• _Work instructions_
Beginning with the line that has "Schnelle 目前同时关注 Braune 和 Fuchs (*作者提供的图像*)", reproduce each remaining line of the data exactly, down to and including the last.

--- Supplied material ---

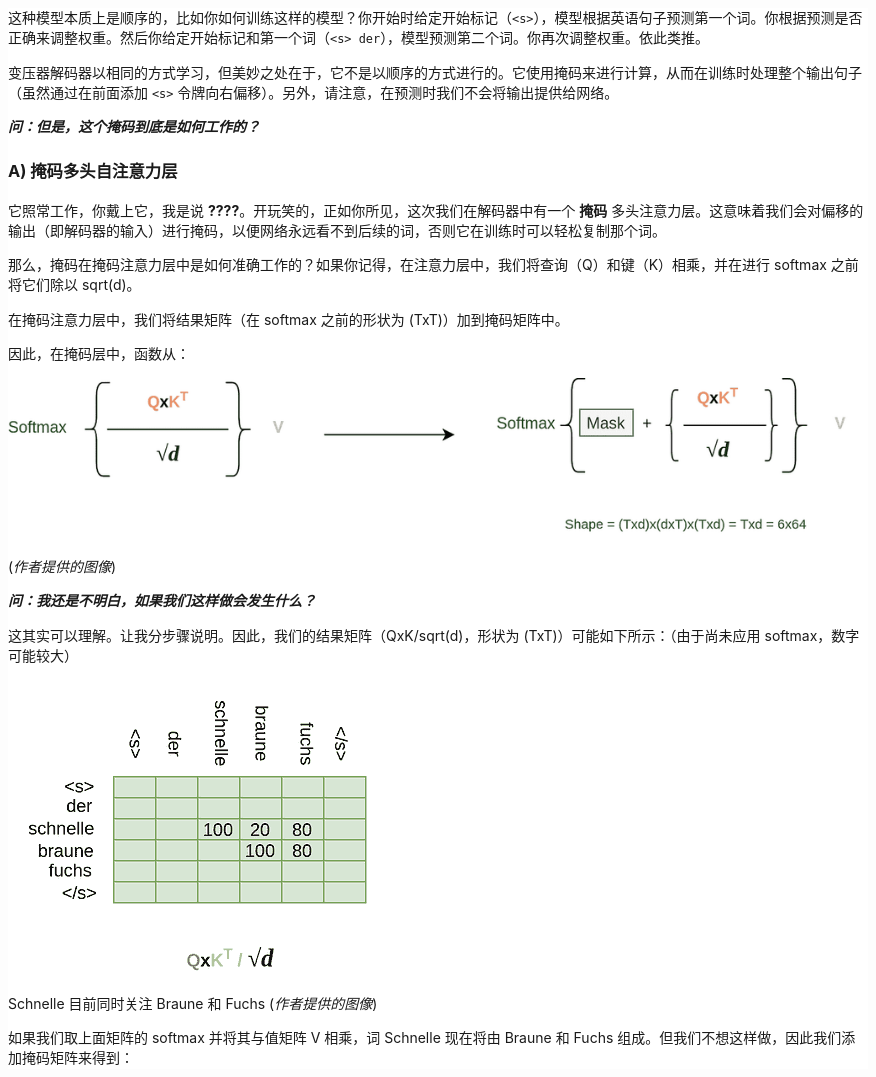 这种模型本质上是顺序的，比如你如何训练这样的模型？你开始时给定开始标记（`<s>`），模型根据英语句子预测第一个词。你根据预测是否正确来调整权重。然后你给定开始标记和第一个词（`<s> der`），模型预测第二个词。你再次调整权重。依此类推。

变压器解码器以相同的方式学习，但美妙之处在于，它不是以顺序的方式进行的。它使用掩码来进行计算，从而在训练时处理整个输出句子（虽然通过在前面添加 ` <s> ` 令牌向右偏移）。另外，请注意，在预测时我们不会将输出提供给网络。

***问：但是，这个掩码到底是如何工作的？***

### A) 掩码多头自注意力层

它照常工作，你戴上它，我是说 **????**。开玩笑的，正如你所见，这次我们在解码器中有一个 **掩码** 多头注意力层。这意味着我们会对偏移的输出（即解码器的输入）进行掩码，以便网络永远看不到后续的词，否则它在训练时可以轻松复制那个词。

那么，掩码在掩码注意力层中是如何准确工作的？如果你记得，在注意力层中，我们将查询（Q）和键（K）相乘，并在进行 softmax 之前将它们除以 sqrt(d)。

在掩码注意力层中，我们将结果矩阵（在 softmax 之前的形状为 (TxT)）加到掩码矩阵中。

因此，在掩码层中，函数从：

![图示](img/2c0c26d49103a53b6aa4ace6762916a6.png)

(*作者提供的图像*)

***问：我还是不明白，如果我们这样做会发生什么？***

这其实可以理解。让我分步骤说明。因此，我们的结果矩阵（QxK/sqrt(d)，形状为 (TxT)）可能如下所示：（由于尚未应用 softmax，数字可能较大）

![图示](img/31cc52fb62bd798ed2455178208d4d5b.png)

Schnelle 目前同时关注 Braune 和 Fuchs (*作者提供的图像*)

如果我们取上面矩阵的 softmax 并将其与值矩阵 V 相乘，词 Schnelle 现在将由 Braune 和 Fuchs 组成。但我们不想这样做，因此我们添加掩码矩阵来得到：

---

• _Output below_
Schnelle 目前同时关注 Braune 和 Fuchs (*作者提供的图像*)

如果我们取上面矩阵的 softmax 并将其与值矩阵 V 相乘，词 Schnelle 现在将由 Braune 和 Fuchs 组成。但我们不想这样做，因此我们添加掩码矩阵来得到：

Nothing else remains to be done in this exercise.